Photo by Nicole Franzen.

Talk to us a little bit about the elements that make something a “Klein Agency” piece?

With projects ranging from small objects to large spaces, we are constantly working towards delivering integrity through a rich appreciation for raw materiality no matter the scale. We strive to build upon an architectural language that is not shy of aesthetics, but resists fashion and trends. For us, it can be distilled to a few select materials and the way they engage. We try to explore and detail engagements between materials used on all of our spaces and furniture.  As we develop our language we notice that our pieces tend to push and pull at ones original conceptions of form and proportion. While a piece might feel somewhat familiar, we always like to tweak proportion or form slightly to create a new experience. A Klein Agency piece will also be made locally, by craftsmen we know personally.

How do you guys work together? Do you divide thing up or are you collaborating on everything?

Jon is our lead design and fabrication partner. He spearheads 3D developments of all our pieces and while Maša keeps down the fort on everything related to management, sourcing, clients, fabricators etc, we still work through every piece together. It’s a tit-for-tat, backwards and forward. No one piece is ever designed or made by only one of us. 

Photo by Nicole Franzen

You’ve got all these influences with Jon being from California, Masa from Slovenia, you met in Berlin, you founded the company in Brussels, and now you’re living in a warehouse in DTLA! Do you see all the threads there?

Coming from different backgrounds and developing our ideas in environments that were initially foreign to us, pushes us to continuously question how and why we do things. Belgium, where we started our company, left a big impact on our work.
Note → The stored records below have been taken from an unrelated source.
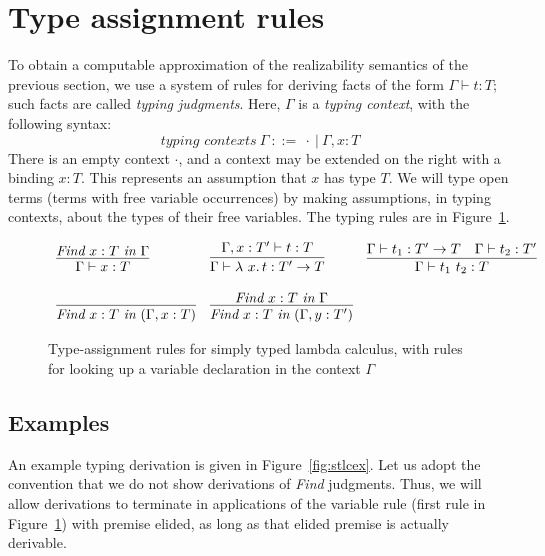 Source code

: \section{Type assignment rules}

To obtain a computable approximation of the realizability semantics of the previous section,
we use a system of rules for deriving facts of the form $\Gamma \vdash t : T$; such facts
are called \emph{typing judgments}.  Here, $\Gamma$
is a \emph{typing context}, with the following syntax:
\[
\textit{typing contexts}\ \Gamma\ ::=\ \cdot\ |\ \Gamma , x : T
\]
\noindent There is an empty context $\cdot$, and a context may be
extended on the right with a binding $x : T$.  This represents an
assumption that $x$ has type $T$.  We will type open terms (terms with
free variable occurrences) by making assumptions, in typing contexts,
about the types of their free variables.  The typing rules are in Figure~\ref{fig:stlctpassign}.

\begin{figure}
\[
\begin{array}{lll}
\infer{\Gamma\vdash x : T}{\textit{Find}\ x:T\ \textit{in}\ \Gamma} 

&

\infer{\Gamma\vdash \lam{x}{t} : T' \to T}
      {\Gamma,x:T'\vdash t:T}

&

\infer{\Gamma\vdash t_1\ t_2 : T}
      {\Gamma\vdash t_1 : T' \to T &
       \Gamma\vdash t_2 : T'}
      \\
      \\

\infer{\textit{Find}\ x:T\ \textit{in}\ (\Gamma, x:T)}{\ }

&

\infer{\textit{Find}\ x:T\ \textit{in}\ (\Gamma, y:T')}{\textit{Find}\ x:T\ \textit{in}\ \Gamma}

&

\ 
\end{array}
\]
\caption{Type-assignment rules for simply typed lambda calculus, with rules for looking up a variable declaration in the context $\Gamma$}
\label{fig:stlctpassign}
\end{figure}

\subsection{Examples}

An example typing derivation is given in Figure~\ref{fig:stlcex}.  Let us adopt the convention that
we do not show derivations of \textit{Find} judgments.  Thus, we will allow derivations to terminate
in applications of the variable rule (first rule in Figure~\ref{fig:stlctpassign}) with premise elided, as long
as that elided premise is actually derivable.

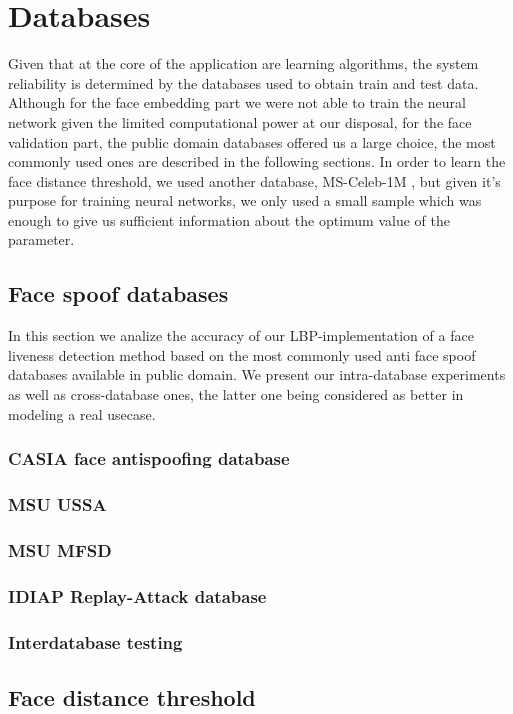 \chapter{Databases}
Given that at the core of the application are learning algorithms, the system reliability is determined by the databases used to obtain train and test data. Although for the face embedding part we were not able to train the neural network given the limited computational power at our disposal, for the face validation part, the public domain databases offered us a large choice, the most commonly used ones are described in the following sections. In order to learn the face distance threshold, we used another database, MS-Celeb-1M \cite{guo2016msceleb}, but given it's purpose for training neural networks, we only used a small sample which was enough to give us sufficient information about the optimum value of the parameter.
\section{Face spoof databases}
In this section we analize the accuracy of our LBP-implementation of a face liveness detection method based on the most commonly used anti face spoof databases available in public domain. We present our intra-database experiments as well as cross-database ones, the latter one being considered as better in modeling a real usecase.
\subsection{CASIA face antispoofing database }
\subsection{MSU USSA}
\subsection{MSU MFSD}
\subsection{IDIAP Replay-Attack database}
\subsection{Interdatabase testing}
\section{Face distance threshold}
The sensibility and appreciation for honest, minimal spaces, for dwellings that appease, for understated luxury – those were certainly notes that we feel we picked up and developed through time and places that shaped us in our trajectory. 


In addition to your regular line of furniture, this new collection enables customers to buy pieces that you’ve developed for the restaurant. Can you talk a little bit about why you decided to sell pieces you created for the restaurant and why customers should be especially interested in them?

The two large restaurant projects that we worked on for the past two years – Auburn and Bon Temps, both in LA – enabled us to prototype extensively and develop furniture lines specific to each space. The pieces quickly gained traction after the restaurants opened and our chef clients were supportive in seeing them take new flight. Restaurants are hard spaces for furniture – lots of traffic, lots of use, lots of different body types having to feel equally as comfortable in them. So we certainly feel that the pieces getting great feedback from the hospitality environment will work beautifully in private residences and other public spaces.

Could you share a little bit about what California and specifically being in Los Angeles has meant for your work?

It’s been an incredible journey. Since landing in Los Angeles a couple of years ago to where we are now… things here move with a speed of light. Everything is possible. There is so much to explore. We are continuously inspired by this place and the people that we’ve met here. It has been the most intense chapter of our lives to date and the most rewarding one.  Los Angeles has a certain patina that inevitably creeps into your work. Having formed our initial principles towards materiality and space in Europe, seeing these values slowly transformed by Southern California is very rewarding. It means our design is evolving. We constantly question what it means to live in a certain place.